** Opening Material for this exercise block **
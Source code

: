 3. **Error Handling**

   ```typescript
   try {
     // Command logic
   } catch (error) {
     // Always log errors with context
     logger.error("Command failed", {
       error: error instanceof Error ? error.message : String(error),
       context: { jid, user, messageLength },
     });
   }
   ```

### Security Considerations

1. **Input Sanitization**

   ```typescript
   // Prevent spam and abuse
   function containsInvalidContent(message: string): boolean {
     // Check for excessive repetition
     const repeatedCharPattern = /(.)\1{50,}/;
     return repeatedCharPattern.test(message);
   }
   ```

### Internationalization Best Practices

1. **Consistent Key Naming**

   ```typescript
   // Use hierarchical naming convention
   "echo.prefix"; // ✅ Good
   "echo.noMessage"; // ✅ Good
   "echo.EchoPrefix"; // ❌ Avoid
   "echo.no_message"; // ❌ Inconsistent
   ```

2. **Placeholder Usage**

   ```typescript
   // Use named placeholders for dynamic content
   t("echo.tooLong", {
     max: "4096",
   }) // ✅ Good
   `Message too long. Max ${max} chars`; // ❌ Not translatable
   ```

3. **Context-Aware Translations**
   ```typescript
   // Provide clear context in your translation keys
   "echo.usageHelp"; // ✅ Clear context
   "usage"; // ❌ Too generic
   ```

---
** Closing Material for this exercise block **
:: Task to carry out ::
Please retype all of the data above exactly as written.

:: Solution for this task ::
Source code

: 3. **Error Handling**

   ```typescript
   try {
     // Command logic
   } catch (error) {
     // Always log errors with context
     logger.error("Command failed", {
       error: error instanceof Error ? error.message : String(error),
       context: { jid, user, messageLength },
     });
   }
   ```

### Security Considerations

1. **Input Sanitization**

   ```typescript
   // Prevent spam and abuse
   function containsInvalidContent(message: string): boolean {
     // Check for excessive repetition
     const repeatedCharPattern = /(.)\1{50,}/;
     return repeatedCharPattern.test(message);
   }
   ```

### Internationalization Best Practices

1. **Consistent Key Naming**

   ```typescript
   // Use hierarchical naming convention
   "echo.prefix"; // ✅ Good
   "echo.noMessage"; // ✅ Good
   "echo.EchoPrefix"; // ❌ Avoid
   "echo.no_message"; // ❌ Inconsistent
   ```

2. **Placeholder Usage**

   ```typescript
   // Use named placeholders for dynamic content
   t("echo.tooLong", {
     max: "4096",
   }) // ✅ Good
   `Message too long. Max ${max} chars`; // ❌ Not translatable
   ```

3. **Context-Aware Translations**
   ```typescript
   // Provide clear context in your translation keys
   "echo.usageHelp"; // ✅ Clear context
   "usage"; // ❌ Too generic
   ```

---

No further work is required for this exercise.